**DATA TO PROCESS:**
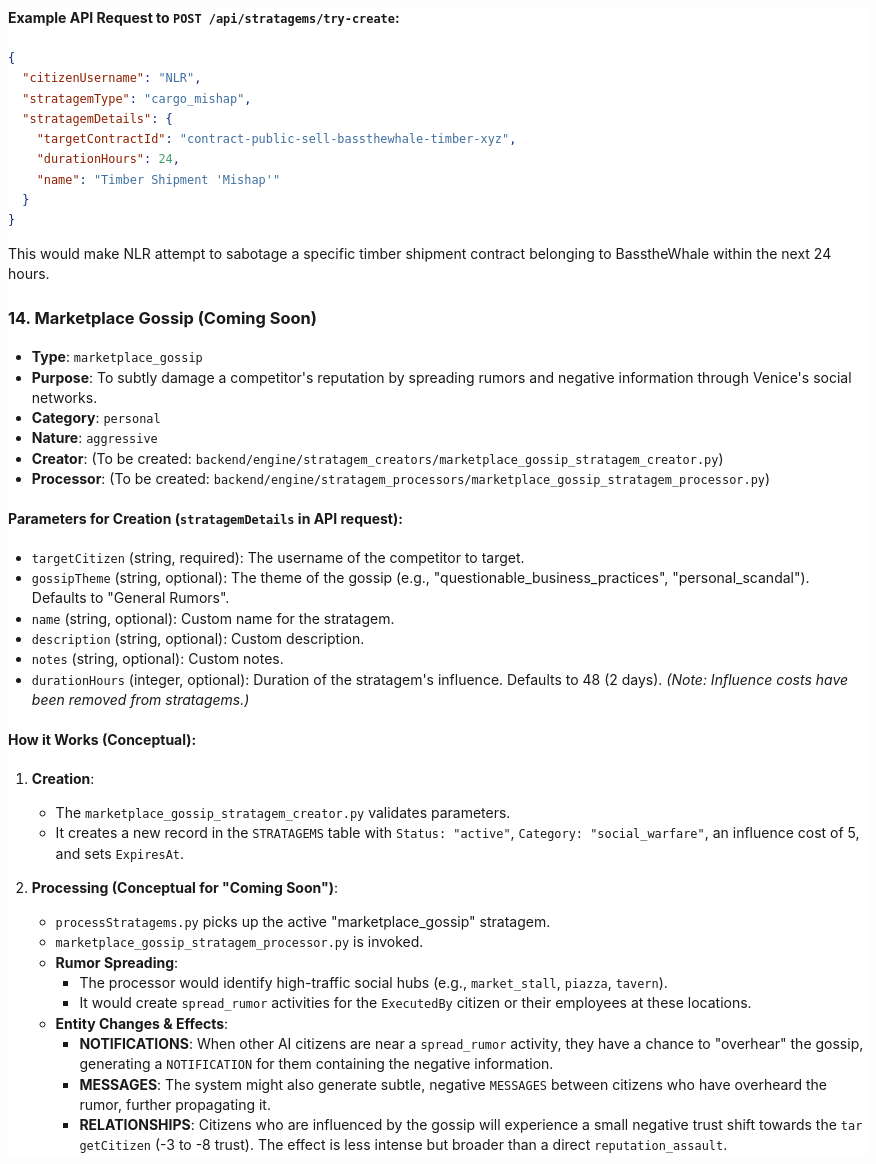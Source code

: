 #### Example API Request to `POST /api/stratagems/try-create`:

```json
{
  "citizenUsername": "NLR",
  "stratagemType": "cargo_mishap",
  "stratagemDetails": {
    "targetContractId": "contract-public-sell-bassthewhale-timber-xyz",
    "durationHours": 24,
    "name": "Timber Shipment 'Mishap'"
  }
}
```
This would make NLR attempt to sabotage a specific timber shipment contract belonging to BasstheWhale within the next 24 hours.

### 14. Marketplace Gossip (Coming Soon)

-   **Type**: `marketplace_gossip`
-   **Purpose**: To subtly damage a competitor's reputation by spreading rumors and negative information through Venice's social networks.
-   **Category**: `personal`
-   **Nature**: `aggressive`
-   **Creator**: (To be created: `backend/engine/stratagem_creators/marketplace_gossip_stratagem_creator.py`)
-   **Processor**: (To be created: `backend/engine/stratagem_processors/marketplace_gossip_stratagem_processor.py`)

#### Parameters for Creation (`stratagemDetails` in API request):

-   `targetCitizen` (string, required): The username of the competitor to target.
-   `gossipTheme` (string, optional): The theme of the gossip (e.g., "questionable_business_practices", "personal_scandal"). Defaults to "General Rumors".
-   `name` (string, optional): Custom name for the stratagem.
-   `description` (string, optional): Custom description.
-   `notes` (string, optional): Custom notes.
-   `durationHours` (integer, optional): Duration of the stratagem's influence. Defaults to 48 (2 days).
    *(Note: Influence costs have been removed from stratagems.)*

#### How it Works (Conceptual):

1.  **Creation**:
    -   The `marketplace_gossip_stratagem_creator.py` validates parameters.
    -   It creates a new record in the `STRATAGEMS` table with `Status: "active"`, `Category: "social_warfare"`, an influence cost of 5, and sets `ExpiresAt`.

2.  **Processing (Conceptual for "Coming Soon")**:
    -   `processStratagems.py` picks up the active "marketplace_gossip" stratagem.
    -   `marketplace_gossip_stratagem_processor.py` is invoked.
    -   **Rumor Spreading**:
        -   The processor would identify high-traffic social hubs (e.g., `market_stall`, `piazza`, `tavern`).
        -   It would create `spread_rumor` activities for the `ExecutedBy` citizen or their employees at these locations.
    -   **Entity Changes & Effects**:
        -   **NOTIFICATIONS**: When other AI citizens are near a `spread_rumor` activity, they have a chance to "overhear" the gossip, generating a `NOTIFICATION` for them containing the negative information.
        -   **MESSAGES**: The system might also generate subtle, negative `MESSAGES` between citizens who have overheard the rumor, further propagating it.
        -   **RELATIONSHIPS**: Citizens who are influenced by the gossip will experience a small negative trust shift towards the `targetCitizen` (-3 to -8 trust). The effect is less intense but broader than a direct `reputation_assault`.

**ACTIVITY:** Would you set down every line of the data above exactly, skipping the pictures?

**SOLVED EXERCISE:**
Source code

: #### Example API Request to `POST /api/stratagems/try-create`:

```json
{
  "citizenUsername": "NLR",
  "stratagemType": "cargo_mishap",
  "stratagemDetails": {
    "targetContractId": "contract-public-sell-bassthewhale-timber-xyz",
    "durationHours": 24,
    "name": "Timber Shipment 'Mishap'"
  }
}
```
This would make NLR attempt to sabotage a specific timber shipment contract belonging to BasstheWhale within the next 24 hours.

### 14. Marketplace Gossip (Coming Soon)

-   **Type**: `marketplace_gossip`
-   **Purpose**: To subtly damage a competitor's reputation by spreading rumors and negative information through Venice's social networks.
-   **Category**: `personal`
-   **Nature**: `aggressive`
-   **Creator**: (To be created: `backend/engine/stratagem_creators/marketplace_gossip_stratagem_creator.py`)
-   **Processor**: (To be created: `backend/engine/stratagem_processors/marketplace_gossip_stratagem_processor.py`)

#### Parameters for Creation (`stratagemDetails` in API request):

-   `targetCitizen` (string, required): The username of the competitor to target.
-   `gossipTheme` (string, optional): The theme of the gossip (e.g., "questionable_business_practices", "personal_scandal"). Defaults to "General Rumors".
-   `name` (string, optional): Custom name for the stratagem.
-   `description` (string, optional): Custom description.
-   `notes` (string, optional): Custom notes.
-   `durationHours` (integer, optional): Duration of the stratagem's influence. Defaults to 48 (2 days).
    *(Note: Influence costs have been removed from stratagems.)*

#### How it Works (Conceptual):

1.  **Creation**:
    -   The `marketplace_gossip_stratagem_creator.py` validates parameters.
    -   It creates a new record in the `STRATAGEMS` table with `Status: "active"`, `Category: "social_warfare"`, an influence cost of 5, and sets `ExpiresAt`.

2.  **Processing (Conceptual for "Coming Soon")**:
    -   `processStratagems.py` picks up the active "marketplace_gossip" stratagem.
    -   `marketplace_gossip_stratagem_processor.py` is invoked.
    -   **Rumor Spreading**:
        -   The processor would identify high-traffic social hubs (e.g., `market_stall`, `piazza`, `tavern`).
        -   It would create `spread_rumor` activities for the `ExecutedBy` citizen or their employees at these locations.
    -   **Entity Changes & Effects**:
        -   **NOTIFICATIONS**: When other AI citizens are near a `spread_rumor` activity, they have a chance to "overhear" the gossip, generating a `NOTIFICATION` for them containing the negative information.
        -   **MESSAGES**: The system might also generate subtle, negative `MESSAGES` between citizens who have overheard the rumor, further propagating it.
        -   **RELATIONSHIPS**: Citizens who are influenced by the gossip will experience a small negative trust shift towards the `targetCitizen` (-3 to -8 trust). The effect is less intense but broader than a direct `reputation_assault`.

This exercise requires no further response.